[Data for review]

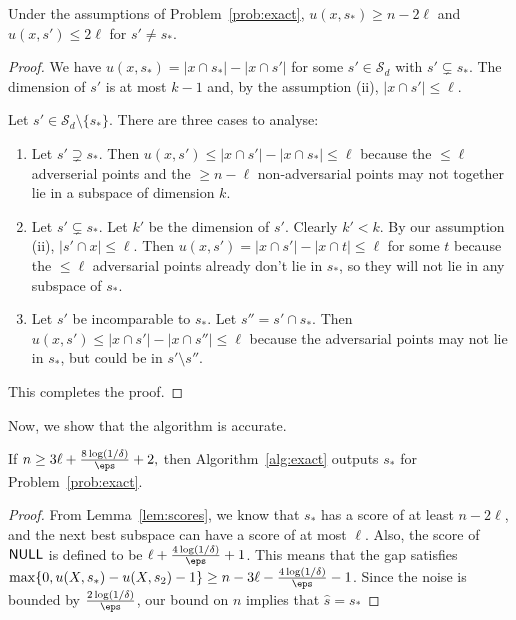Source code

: \begin{lemma}\label{lem:scores}
    Under the assumptions of Problem~\ref{prob:exact}, $u(x,s_*) \ge n - 2\ell$
    and $u(x,s')\le 2\ell$ for $s' \ne s_*$.
\end{lemma}
\begin{proof}
    We have $u(x,s_*) = |x \cap s_*| - |x \cap s'|$ for some
    $s' \in \mathcal{S}_d$ with $s' \subsetneq s_*$. The
    dimension of $s'$ is at most $k-1$ and, by the assumption
    (ii), $|x \cap s'| \le \ell$. 
    
    Let $s' \in \mathcal{S}_d \setminus \{s_*\}$.
    There are three cases to analyse:
    \begin{enumerate}
        \item Let $s' \supsetneq s_*$. Then
            $u(x,s') \le |x \cap s'| - |x \cap s_*| \leq \ell$
            because the $\leq \ell$ adverserial points and the $\geq n-\ell$
            non-adversarial points may not together lie in a subspace
            of dimension $k$.

        \item Let $s' \subsetneq s_*$. Let
            $k'$ be the dimension of $s'$. Clearly $k'<k$.
            By our assumption (ii), $|s' \cap x| \le \ell$.
            Then $u(x,s') = |x \cap s'| - |x \cap t| \le \ell$
            for some $t$ because the $\leq \ell$ adversarial points
            already don't lie in $s_*$, so they will not lie in
            any subspace of $s_*$.

        \item Let $s'$ be incomparable to $s_*$.
            Let $s'' = s' \cap s_*$. Then
            $u(x,s') \le |x \cap s'| - |x \cap s''| \leq \ell$
            because the adversarial points may not lie in $s_*$,
            but could be in $s'\setminus s''$.
    \end{enumerate}
    This completes the proof.
\end{proof}

Now, we show that the algorithm is accurate.

\begin{lemma}\label{lem:exact-accuracy}
    If
    $n \geq 3\ell + \frac{8\log(1/\delta)}{\eps} + 2,$
    then Algorithm~\ref{alg:exact} outputs $s_*$ for Problem~\ref{prob:exact}.
\end{lemma}
\begin{proof}
    From Lemma~\ref{lem:scores}, we know that $s_*$ has
    a score of at least $n-2\ell$, and the next best subspace
    can have a score of at most $\ell$. Also, the score of
    $\mathsf{NULL}$ is defined to be $\ell + \tfrac{4\log(1/\delta)}{\eps} + 1$.
    This means that the gap satisfies $\max\{ 0 , u(X,s_*) - u(X,s_2) -1\} \ge n - 3\ell - \tfrac{4\log(1/\delta)}{\eps}  -1$.
    Since the noise is bounded by $\tfrac{2\log(1/\delta)}{\eps}$, our bound on $n$ implies that $\hat s = s_*$
\end{proof}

[/Data for review]

**Work to complete**
Repeat each line of the material exactly, please, and skip every picture.

**Response**
Source code

: \begin{lemma}\label{lem:scores}
    Under the assumptions of Problem~\ref{prob:exact}, $u(x,s_*) \ge n - 2\ell$
    and $u(x,s')\le 2\ell$ for $s' \ne s_*$.
\end{lemma}
\begin{proof}
    We have $u(x,s_*) = |x \cap s_*| - |x \cap s'|$ for some
    $s' \in \mathcal{S}_d$ with $s' \subsetneq s_*$. The
    dimension of $s'$ is at most $k-1$ and, by the assumption
    (ii), $|x \cap s'| \le \ell$. 
    
    Let $s' \in \mathcal{S}_d \setminus \{s_*\}$.
    There are three cases to analyse:
    \begin{enumerate}
        \item Let $s' \supsetneq s_*$. Then
            $u(x,s') \le |x \cap s'| - |x \cap s_*| \leq \ell$
            because the $\leq \ell$ adverserial points and the $\geq n-\ell$
            non-adversarial points may not together lie in a subspace
            of dimension $k$.

        \item Let $s' \subsetneq s_*$. Let
            $k'$ be the dimension of $s'$. Clearly $k'<k$.
            By our assumption (ii), $|s' \cap x| \le \ell$.
            Then $u(x,s') = |x \cap s'| - |x \cap t| \le \ell$
            for some $t$ because the $\leq \ell$ adversarial points
            already don't lie in $s_*$, so they will not lie in
            any subspace of $s_*$.

        \item Let $s'$ be incomparable to $s_*$.
            Let $s'' = s' \cap s_*$. Then
            $u(x,s') \le |x \cap s'| - |x \cap s''| \leq \ell$
            because the adversarial points may not lie in $s_*$,
            but could be in $s'\setminus s''$.
    \end{enumerate}
    This completes the proof.
\end{proof}

Now, we show that the algorithm is accurate.

\begin{lemma}\label{lem:exact-accuracy}
    If
    $n \geq 3\ell + \frac{8\log(1/\delta)}{\eps} + 2,$
    then Algorithm~\ref{alg:exact} outputs $s_*$ for Problem~\ref{prob:exact}.
\end{lemma}
\begin{proof}
    From Lemma~\ref{lem:scores}, we know that $s_*$ has
    a score of at least $n-2\ell$, and the next best subspace
    can have a score of at most $\ell$. Also, the score of
    $\mathsf{NULL}$ is defined to be $\ell + \tfrac{4\log(1/\delta)}{\eps} + 1$.
    This means that the gap satisfies $\max\{ 0 , u(X,s_*) - u(X,s_2) -1\} \ge n - 3\ell - \tfrac{4\log(1/\delta)}{\eps}  -1$.
    Since the noise is bounded by $\tfrac{2\log(1/\delta)}{\eps}$, our bound on $n$ implies that $\hat s = s_*$
\end{proof}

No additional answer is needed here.